Fire Corps is a locally driven program under Citizen Corps (an initiative under the Department of Homeland Security) that enables community members to offer their time and talents to their local fire/EMS department in a non-emergency role.  The RECS is a registered Fire Corps program.  

 King County is ARES Region 6 for Washington State.  The RECS is an official King County ARES team.

The Mike and Key Amateur Radio Club is a Seattle, Washington area organization devoted to all aspects of Amateur Radio Operation.  The club focus is helping the community through training our members and practicing our skills through Public Service.

RACES stands for "Radio Amateur Civil Emergency Service," a protocol created by the Federal Emergency Management Agency (FEMA) and the Federal Communications Commission (FCC Part 97, Section 407).  Many government agencies across the country train their Auxiliary Communications Service (ACS) volunteers using the RACES protocol.  The volunteers serve their respective jurisdictions pursuant to guidelines and mandates established by local emergency management officials.  The RECS is an official RACES team. 
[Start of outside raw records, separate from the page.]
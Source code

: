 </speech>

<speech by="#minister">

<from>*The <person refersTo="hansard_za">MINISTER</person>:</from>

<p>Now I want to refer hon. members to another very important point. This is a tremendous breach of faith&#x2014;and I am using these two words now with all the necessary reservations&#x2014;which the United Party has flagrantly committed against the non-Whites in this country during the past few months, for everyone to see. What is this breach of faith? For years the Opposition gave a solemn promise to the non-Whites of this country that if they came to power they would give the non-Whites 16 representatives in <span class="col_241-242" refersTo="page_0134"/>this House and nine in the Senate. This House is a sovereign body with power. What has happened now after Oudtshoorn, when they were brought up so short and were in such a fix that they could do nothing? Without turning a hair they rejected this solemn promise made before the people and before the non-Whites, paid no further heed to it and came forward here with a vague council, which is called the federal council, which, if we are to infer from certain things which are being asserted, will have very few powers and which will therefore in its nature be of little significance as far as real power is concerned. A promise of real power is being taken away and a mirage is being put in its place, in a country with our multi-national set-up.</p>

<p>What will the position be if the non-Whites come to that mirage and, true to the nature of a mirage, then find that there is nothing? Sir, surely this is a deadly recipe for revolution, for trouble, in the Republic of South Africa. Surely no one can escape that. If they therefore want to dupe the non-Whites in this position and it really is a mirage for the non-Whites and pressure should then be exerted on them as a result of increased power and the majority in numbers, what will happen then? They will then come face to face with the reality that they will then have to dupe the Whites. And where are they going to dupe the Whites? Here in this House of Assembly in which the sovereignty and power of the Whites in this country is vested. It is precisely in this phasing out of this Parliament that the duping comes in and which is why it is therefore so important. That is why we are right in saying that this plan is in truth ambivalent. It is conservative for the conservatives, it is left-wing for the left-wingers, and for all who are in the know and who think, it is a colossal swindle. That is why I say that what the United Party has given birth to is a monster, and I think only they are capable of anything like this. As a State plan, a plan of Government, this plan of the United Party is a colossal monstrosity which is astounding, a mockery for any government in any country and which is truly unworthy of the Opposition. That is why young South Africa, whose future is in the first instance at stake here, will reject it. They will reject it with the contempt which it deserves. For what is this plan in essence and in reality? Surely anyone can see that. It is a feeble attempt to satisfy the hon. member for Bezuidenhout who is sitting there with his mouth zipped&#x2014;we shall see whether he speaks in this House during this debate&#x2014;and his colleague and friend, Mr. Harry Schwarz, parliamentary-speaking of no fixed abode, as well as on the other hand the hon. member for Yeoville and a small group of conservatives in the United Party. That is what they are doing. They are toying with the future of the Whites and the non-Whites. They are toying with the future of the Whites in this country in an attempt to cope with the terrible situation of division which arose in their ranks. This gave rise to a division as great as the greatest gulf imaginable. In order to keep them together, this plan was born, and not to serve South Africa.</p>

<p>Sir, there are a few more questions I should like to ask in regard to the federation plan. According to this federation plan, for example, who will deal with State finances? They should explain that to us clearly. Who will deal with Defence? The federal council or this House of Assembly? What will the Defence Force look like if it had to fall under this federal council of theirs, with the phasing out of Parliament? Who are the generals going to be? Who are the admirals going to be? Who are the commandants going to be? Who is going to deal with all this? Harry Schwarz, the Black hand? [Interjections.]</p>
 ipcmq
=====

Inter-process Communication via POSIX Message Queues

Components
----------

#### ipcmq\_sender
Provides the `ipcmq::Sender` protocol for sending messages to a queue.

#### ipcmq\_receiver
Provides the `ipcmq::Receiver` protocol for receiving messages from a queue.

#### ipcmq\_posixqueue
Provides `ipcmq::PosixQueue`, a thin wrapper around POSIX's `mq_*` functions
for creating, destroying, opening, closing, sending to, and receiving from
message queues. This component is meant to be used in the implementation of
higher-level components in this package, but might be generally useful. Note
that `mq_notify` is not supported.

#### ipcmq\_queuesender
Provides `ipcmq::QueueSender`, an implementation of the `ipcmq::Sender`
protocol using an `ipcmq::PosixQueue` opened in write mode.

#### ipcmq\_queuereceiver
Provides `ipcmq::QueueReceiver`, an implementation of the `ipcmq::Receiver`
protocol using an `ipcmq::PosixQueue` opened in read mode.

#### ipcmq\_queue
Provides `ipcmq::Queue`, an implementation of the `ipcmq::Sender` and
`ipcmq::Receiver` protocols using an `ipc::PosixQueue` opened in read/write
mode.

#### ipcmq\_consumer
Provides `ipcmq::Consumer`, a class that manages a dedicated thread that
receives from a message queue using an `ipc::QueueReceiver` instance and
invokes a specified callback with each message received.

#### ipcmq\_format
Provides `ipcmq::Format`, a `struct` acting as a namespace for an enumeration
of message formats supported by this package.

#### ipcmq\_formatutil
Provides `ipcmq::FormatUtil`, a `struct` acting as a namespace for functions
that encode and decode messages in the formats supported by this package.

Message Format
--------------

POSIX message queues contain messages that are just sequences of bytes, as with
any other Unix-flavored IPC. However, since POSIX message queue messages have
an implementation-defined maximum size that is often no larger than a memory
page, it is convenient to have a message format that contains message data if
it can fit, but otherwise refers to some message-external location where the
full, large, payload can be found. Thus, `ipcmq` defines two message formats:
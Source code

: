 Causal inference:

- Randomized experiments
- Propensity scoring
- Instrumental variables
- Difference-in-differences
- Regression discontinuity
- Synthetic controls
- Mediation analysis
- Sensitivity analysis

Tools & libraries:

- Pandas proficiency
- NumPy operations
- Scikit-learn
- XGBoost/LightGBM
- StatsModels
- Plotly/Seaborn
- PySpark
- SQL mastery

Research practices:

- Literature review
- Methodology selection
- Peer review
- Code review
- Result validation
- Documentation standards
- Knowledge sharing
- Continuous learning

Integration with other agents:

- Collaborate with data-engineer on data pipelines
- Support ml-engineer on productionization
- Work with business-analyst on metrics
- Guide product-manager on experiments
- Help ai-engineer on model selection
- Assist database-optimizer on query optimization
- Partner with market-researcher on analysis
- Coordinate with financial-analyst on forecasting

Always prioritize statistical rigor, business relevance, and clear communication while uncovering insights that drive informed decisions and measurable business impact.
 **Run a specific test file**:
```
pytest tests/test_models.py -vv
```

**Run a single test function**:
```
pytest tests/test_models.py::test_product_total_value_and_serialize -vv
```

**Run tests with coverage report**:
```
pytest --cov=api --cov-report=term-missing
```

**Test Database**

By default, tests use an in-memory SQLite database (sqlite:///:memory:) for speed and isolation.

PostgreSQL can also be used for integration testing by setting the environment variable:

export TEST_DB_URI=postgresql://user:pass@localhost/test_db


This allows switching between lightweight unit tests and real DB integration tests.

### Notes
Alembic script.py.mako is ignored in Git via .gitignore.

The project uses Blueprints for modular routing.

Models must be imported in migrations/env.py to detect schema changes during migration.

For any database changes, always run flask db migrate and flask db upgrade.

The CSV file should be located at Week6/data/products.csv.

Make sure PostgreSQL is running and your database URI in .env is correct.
Washington Voluntary Organizations Active in Disaster and the local Community Organizations Active in Disaster (COAD) work together to help people put their lives back together.  A COAD identifies and addresses unmet needs at the local level. No single organization has all of the resources or skills necessary to handle every issue that they encounter.  But networked together through a COAD, the member organizations share information about requests for service.  They may pool resources or divide responsibilities among themselves to serve those in need.